Just under 40% of them succeed.

But what proportion reach 84% and still fail to reach 100%? According to the detailed data, the answer was just 0.10%, suggesting 99.90% of 30-day projects that reached 84% of their funding goal, at any stage of the campaign went on to be fully funded.

That looked wildly implausible to me, and immediately made me question whether the data I was trying to use was capable of supporting this analysis. In particular, my immediate worry was that projects that looked like they were not going to reach their goal might end up being removed—for whatever reason—more often that those that were on track. Although I have not proved that this is the case, it is clear that projects do quite often disappear between successive scrapes.

To check this, I went back over all the earlier datasets I had collected and extracted the projects that were live in those datasets. There were 47,777 such projects. I then joined those onto the latest dataset to see how many of them were in the latest dataset. 15,276 (31.97%) of the once-live projects were not in the latest data (based on joining on id).

It was at this point I abandoned the blog post.

Error of Process

So what did we learn?

The whole motivation for test-driven data analysis is the observation that data analysis is hard to get right, and most of us make mistakes all the time. We have previously classified these mistakes as

  • errors of interpretation (where we or a consumer of our analysis misunderstand the data, the methods, or our results)
  • errors of implementation (bugs)
  • errors of process (where we make a mistake in using our analytical process, and this leads to a false result being generated or propagated)
  • errors of applicability (where we use an analytical process with data that does not satisfy the requirements or assumptions (explicit or implicit) of the analysis).

We are trying to develop methodologies and tools to reduce the likelihood and impact of each of these kinds of errors.

While we wouldn't normally regard this blog as an analytical process, it's perhaps close enough that we can view this particular error through the TDDA lens. I was writing up the analysis as I did it, fully expecting to generate a useful post.

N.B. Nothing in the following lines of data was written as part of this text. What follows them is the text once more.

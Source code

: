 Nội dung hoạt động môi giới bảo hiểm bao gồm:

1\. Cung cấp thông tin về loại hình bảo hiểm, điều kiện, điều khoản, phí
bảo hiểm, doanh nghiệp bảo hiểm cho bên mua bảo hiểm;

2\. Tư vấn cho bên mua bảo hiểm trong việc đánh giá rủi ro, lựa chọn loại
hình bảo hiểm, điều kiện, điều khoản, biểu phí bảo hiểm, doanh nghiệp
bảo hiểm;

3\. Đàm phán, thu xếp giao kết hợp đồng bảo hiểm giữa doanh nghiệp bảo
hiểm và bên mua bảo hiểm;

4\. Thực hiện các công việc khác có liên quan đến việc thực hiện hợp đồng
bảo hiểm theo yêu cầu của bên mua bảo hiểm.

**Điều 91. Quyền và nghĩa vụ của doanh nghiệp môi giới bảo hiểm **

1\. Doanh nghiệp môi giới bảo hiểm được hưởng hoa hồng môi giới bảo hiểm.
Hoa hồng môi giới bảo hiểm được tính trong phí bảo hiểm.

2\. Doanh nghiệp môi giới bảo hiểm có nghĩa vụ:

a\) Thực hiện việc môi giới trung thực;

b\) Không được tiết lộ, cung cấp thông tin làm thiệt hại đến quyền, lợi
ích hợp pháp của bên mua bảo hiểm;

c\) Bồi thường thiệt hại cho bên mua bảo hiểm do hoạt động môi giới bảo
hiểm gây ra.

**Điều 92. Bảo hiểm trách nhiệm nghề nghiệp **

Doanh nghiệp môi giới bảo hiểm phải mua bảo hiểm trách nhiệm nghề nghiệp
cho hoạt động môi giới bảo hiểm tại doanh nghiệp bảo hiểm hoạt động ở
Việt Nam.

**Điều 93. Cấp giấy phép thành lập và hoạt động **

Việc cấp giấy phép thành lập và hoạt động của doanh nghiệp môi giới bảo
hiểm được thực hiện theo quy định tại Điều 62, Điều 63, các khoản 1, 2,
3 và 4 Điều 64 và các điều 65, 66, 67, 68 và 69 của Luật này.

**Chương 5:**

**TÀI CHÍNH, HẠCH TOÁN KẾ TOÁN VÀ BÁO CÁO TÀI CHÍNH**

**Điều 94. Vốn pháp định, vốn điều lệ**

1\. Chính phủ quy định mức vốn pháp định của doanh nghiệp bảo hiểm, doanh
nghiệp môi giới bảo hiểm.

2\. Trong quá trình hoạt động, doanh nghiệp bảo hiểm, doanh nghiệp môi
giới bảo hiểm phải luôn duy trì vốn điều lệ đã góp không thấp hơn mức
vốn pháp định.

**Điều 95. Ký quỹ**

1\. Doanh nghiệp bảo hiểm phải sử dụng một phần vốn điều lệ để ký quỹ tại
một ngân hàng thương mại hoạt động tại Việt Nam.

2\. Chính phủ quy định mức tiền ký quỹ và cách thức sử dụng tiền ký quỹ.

Although I got as far as writing into the entry the (very dubious) 99.9% of 30-day projects that reach 84% funding at any stage on Kickstarter go on to be fully funded, that result immediately smelled wrong and I went off to try to see whether my assumptions about the data were correct. So I was trying hard to avoid an error of interpretation.

But an error of process occurred. This blog is published using Pelican, a static site generator that I mostly quite like. The way Pelican works is posts are (usually) written in Markdown with some metadata at the top. One of the bits of metadata is a Status field, which can either be set to Draft or Published.

When writing the posts, before publishing, you can either run a local webserver to view the output, or actually post them to the main site (on Github Pages, in this case). As long as their status is set to Draft, the posts don't show up as part of the blog in either site (local or on Github), but have to be accessed through a special draft URL. Unfortunately, the draft URL is a little hard to guess, so I generally work with posts with status set to Published until I push them to Github to allow other people to review them before setting them live.

What went wrong here is that the abandoned post had its status left as Published, which was fine until I started the next post (due tomorrow) and pushed that (as draft) to Github. Needless to say, a side-effect of pushing the site with a draft of tomorrow's post was that the abandoned post got pushed too, with its status as Public. Oops!

So the learning for me is that I either have to be more careful with Status (which is optimistic) or I need to add some protection in the publishing process to stop this happening. Realistically, that probably means creating a new Status—Internal—which will get the make process to transmogrify into Published when compiling locally, and Draft when pushing to Github. That should avoid repeats of this particular error of process.


  1. good things, like birds and @names and retweeting; not the abuse.